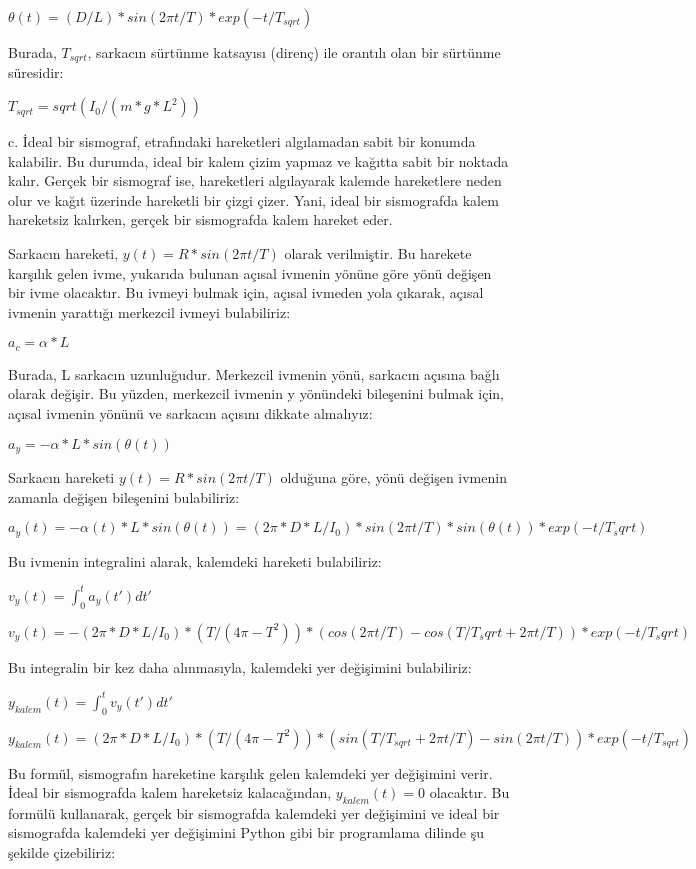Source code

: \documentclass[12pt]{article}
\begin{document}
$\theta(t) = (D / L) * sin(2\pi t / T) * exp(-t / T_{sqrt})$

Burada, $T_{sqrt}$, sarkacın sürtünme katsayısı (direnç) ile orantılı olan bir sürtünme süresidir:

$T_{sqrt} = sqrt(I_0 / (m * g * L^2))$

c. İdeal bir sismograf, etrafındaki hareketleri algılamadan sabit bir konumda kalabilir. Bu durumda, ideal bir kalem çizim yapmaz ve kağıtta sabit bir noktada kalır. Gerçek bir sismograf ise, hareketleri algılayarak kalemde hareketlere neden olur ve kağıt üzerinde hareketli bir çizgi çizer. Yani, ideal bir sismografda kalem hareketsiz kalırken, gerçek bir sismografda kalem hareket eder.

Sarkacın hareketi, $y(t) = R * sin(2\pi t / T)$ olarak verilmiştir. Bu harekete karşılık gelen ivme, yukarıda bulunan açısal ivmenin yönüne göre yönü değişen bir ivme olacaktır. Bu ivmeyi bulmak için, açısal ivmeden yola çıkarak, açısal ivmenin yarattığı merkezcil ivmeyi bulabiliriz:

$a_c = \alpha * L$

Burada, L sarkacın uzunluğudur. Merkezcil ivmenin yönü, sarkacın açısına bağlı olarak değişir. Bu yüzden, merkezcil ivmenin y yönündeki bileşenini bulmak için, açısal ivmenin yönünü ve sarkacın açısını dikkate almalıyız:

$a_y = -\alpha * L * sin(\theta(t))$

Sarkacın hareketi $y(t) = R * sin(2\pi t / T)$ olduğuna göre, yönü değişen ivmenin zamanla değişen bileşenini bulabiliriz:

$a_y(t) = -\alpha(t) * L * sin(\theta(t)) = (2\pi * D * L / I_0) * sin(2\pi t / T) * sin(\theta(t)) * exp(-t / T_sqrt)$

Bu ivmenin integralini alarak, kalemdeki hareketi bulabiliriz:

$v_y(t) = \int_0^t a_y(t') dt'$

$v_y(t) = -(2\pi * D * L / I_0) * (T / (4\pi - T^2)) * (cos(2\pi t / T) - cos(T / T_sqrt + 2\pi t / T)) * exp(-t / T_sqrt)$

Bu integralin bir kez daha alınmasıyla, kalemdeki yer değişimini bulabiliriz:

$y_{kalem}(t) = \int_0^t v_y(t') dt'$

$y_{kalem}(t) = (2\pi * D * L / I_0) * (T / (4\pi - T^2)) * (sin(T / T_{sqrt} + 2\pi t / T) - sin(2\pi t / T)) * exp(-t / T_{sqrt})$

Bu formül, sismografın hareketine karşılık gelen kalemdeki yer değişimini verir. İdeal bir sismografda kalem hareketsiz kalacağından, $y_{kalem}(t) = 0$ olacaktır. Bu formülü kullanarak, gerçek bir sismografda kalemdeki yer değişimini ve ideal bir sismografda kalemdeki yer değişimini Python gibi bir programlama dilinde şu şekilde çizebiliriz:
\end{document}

--

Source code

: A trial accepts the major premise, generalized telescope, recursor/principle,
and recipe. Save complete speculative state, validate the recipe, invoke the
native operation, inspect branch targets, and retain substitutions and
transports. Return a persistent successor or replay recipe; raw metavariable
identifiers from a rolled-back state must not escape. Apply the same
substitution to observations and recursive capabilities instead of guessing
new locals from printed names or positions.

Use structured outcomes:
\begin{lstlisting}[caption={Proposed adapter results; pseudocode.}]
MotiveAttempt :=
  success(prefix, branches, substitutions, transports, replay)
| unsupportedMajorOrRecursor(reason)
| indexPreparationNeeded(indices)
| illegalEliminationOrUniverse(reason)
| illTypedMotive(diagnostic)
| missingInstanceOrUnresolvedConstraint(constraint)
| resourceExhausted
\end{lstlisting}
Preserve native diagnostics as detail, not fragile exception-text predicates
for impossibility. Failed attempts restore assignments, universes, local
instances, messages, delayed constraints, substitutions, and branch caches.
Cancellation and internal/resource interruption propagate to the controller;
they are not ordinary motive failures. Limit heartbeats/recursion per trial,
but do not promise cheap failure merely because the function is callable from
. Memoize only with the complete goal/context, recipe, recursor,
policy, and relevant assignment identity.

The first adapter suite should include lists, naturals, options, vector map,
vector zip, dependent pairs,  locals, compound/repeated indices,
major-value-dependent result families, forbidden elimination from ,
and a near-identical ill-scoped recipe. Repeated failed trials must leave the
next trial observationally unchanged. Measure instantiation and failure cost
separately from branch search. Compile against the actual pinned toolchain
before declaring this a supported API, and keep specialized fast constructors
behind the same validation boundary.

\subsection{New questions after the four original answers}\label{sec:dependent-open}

...

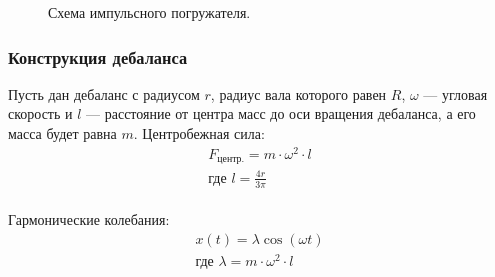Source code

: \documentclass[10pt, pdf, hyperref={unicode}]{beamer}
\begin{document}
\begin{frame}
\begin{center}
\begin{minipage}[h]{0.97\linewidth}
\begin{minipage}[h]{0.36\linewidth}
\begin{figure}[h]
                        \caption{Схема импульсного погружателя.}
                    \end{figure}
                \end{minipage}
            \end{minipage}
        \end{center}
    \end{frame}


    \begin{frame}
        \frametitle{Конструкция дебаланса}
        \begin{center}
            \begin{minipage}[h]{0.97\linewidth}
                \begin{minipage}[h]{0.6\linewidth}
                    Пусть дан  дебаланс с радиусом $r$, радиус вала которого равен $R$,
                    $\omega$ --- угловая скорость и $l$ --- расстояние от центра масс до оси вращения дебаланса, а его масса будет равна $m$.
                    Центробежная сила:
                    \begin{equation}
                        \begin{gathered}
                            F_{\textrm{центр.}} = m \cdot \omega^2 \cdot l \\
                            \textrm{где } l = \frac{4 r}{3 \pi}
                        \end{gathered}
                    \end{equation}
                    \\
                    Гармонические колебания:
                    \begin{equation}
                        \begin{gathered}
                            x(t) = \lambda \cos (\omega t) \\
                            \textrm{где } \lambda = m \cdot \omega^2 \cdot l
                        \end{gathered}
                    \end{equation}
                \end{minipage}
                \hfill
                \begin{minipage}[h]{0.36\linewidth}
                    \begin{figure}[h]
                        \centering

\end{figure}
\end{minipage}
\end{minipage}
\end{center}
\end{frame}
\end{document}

▸ EXERCISE:
Using the listing above, show every line that includes the string "cdot".

▸ RESPONSE:
                            F_{\textrm{центр.}} = m \cdot \omega^2 \cdot l \\
                            \textrm{где } \lambda = m \cdot \omega^2 \cdot l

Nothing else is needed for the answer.